TASK TO CARRY OUT » From the entries provided below, copy each line that contains the word "elements".

☆ ☆ ☆

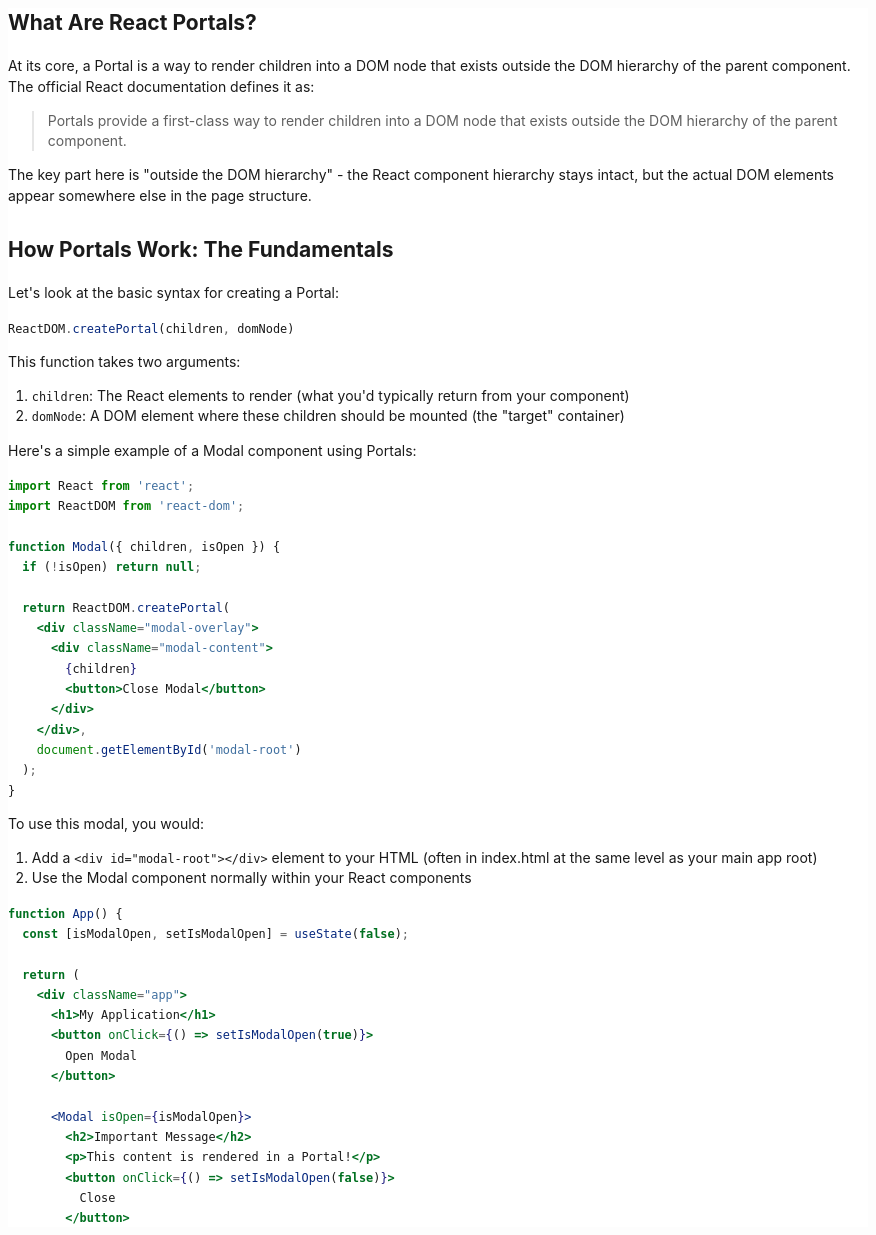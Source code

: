 ## What Are React Portals?

At its core, a Portal is a way to render children into a DOM node that exists outside the DOM hierarchy of the parent component. The official React documentation defines it as:

> Portals provide a first-class way to render children into a DOM node that exists outside the DOM hierarchy of the parent component.

The key part here is "outside the DOM hierarchy" - the React component hierarchy stays intact, but the actual DOM elements appear somewhere else in the page structure.

## How Portals Work: The Fundamentals

Let's look at the basic syntax for creating a Portal:

```jsx
ReactDOM.createPortal(children, domNode)
```

This function takes two arguments:

1. `children`: The React elements to render (what you'd typically return from your component)
2. `domNode`: A DOM element where these children should be mounted (the "target" container)

Here's a simple example of a Modal component using Portals:

```jsx
import React from 'react';
import ReactDOM from 'react-dom';

function Modal({ children, isOpen }) {
  if (!isOpen) return null;
  
  return ReactDOM.createPortal(
    <div className="modal-overlay">
      <div className="modal-content">
        {children}
        <button>Close Modal</button>
      </div>
    </div>,
    document.getElementById('modal-root')
  );
}
```

To use this modal, you would:

1. Add a `<div id="modal-root"></div>` element to your HTML (often in index.html at the same level as your main app root)
2. Use the Modal component normally within your React components

```jsx
function App() {
  const [isModalOpen, setIsModalOpen] = useState(false);
  
  return (
    <div className="app">
      <h1>My Application</h1>
      <button onClick={() => setIsModalOpen(true)}>
        Open Modal
      </button>
    
      <Modal isOpen={isModalOpen}>
        <h2>Important Message</h2>
        <p>This content is rendered in a Portal!</p>
        <button onClick={() => setIsModalOpen(false)}>
          Close
        </button>
```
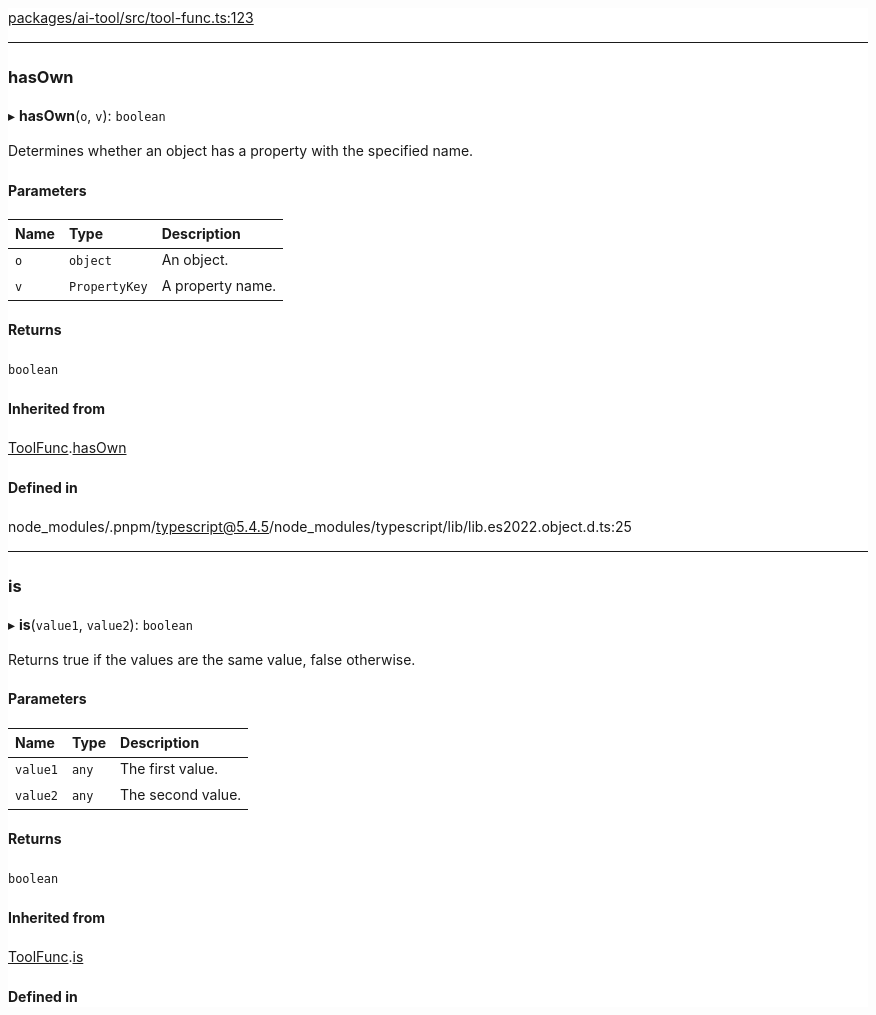 [packages/ai-tool/src/tool-func.ts:123](https://github.com/isdk/ai-tool.js/blob/727ad337acba85b160efbc4d039daefcc8371127/src/tool-func.ts#L123)

___

### hasOwn

▸ **hasOwn**(`o`, `v`): `boolean`

Determines whether an object has a property with the specified name.

#### Parameters

| Name | Type | Description |
| :------ | :------ | :------ |
| `o` | `object` | An object. |
| `v` | `PropertyKey` | A property name. |

#### Returns

`boolean`

#### Inherited from

[ToolFunc](ToolFunc.md).[hasOwn](ToolFunc.md#hasown)

#### Defined in

node_modules/.pnpm/typescript@5.4.5/node_modules/typescript/lib/lib.es2022.object.d.ts:25

___

### is

▸ **is**(`value1`, `value2`): `boolean`

Returns true if the values are the same value, false otherwise.

#### Parameters

| Name | Type | Description |
| :------ | :------ | :------ |
| `value1` | `any` | The first value. |
| `value2` | `any` | The second value. |

#### Returns

`boolean`

#### Inherited from

[ToolFunc](ToolFunc.md).[is](ToolFunc.md#is)

#### Defined in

☆ ☆ ☆

RESPONSE BELOW »
The key part here is "outside the DOM hierarchy" - the React component hierarchy stays intact, but the actual DOM elements appear somewhere else in the page structure.
1. `children`: The React elements to render (what you'd typically return from your component)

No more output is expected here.